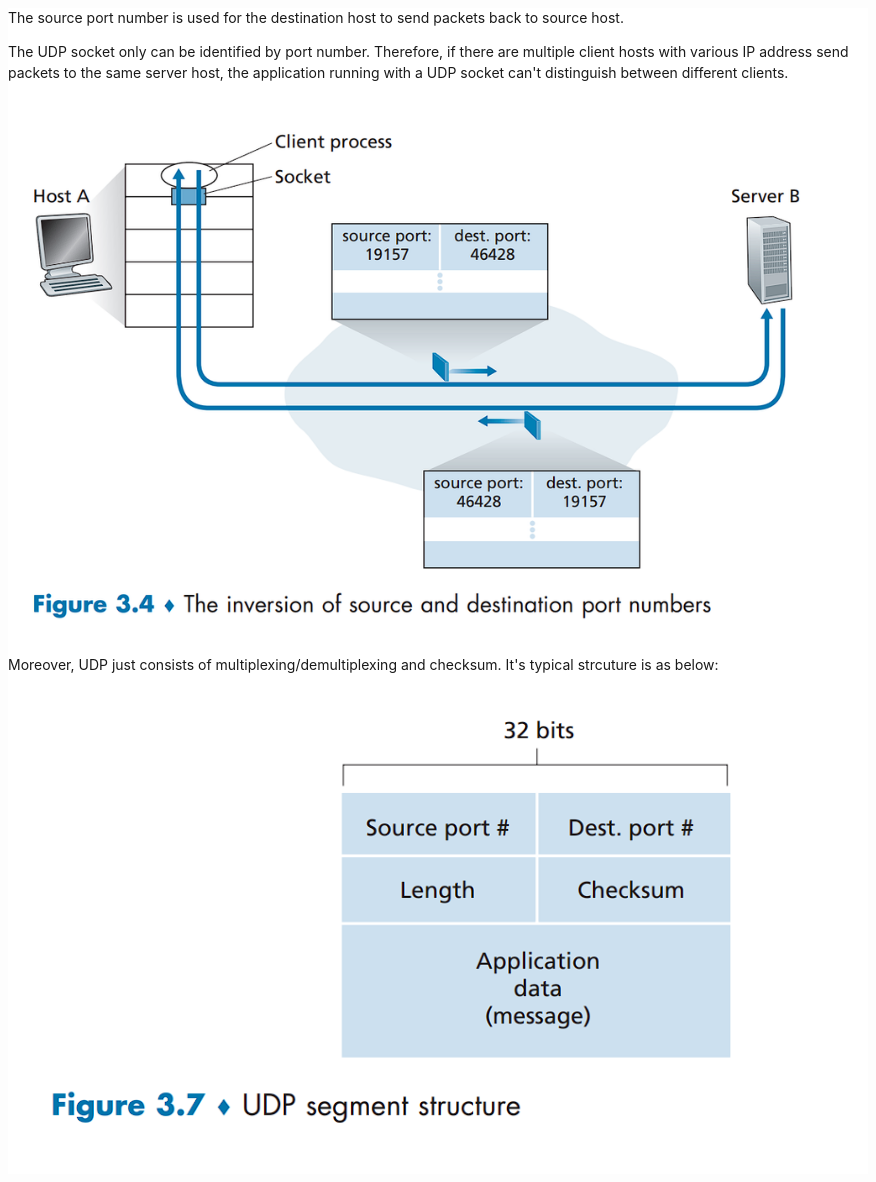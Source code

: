 The source port number is used for the destination host to send packets back to source host.

The UDP socket only can be identified by port number. Therefore, if there are multiple client hosts with various IP address send packets to the same server host, the application running with a UDP socket can't distinguish between different clients.

![Non-Connection-Oriented](./img/Non-Connection-Oriented.png)

Moreover, UDP just consists of multiplexing/demultiplexing and checksum. It's typical strcuture is as below:

![UDPStructure](./img/UDPStructure.png)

***

> _THE PROBLEM_
Where in the entries does the word "number" occur? Copy out each line that has it.

> _OUTPUT_
: The source port number is used for the destination host to send packets back to source host.
The UDP socket only can be identified by port number. Therefore, if there are multiple client hosts with various IP address send packets to the same server host, the application running with a UDP socket can't distinguish between different clients.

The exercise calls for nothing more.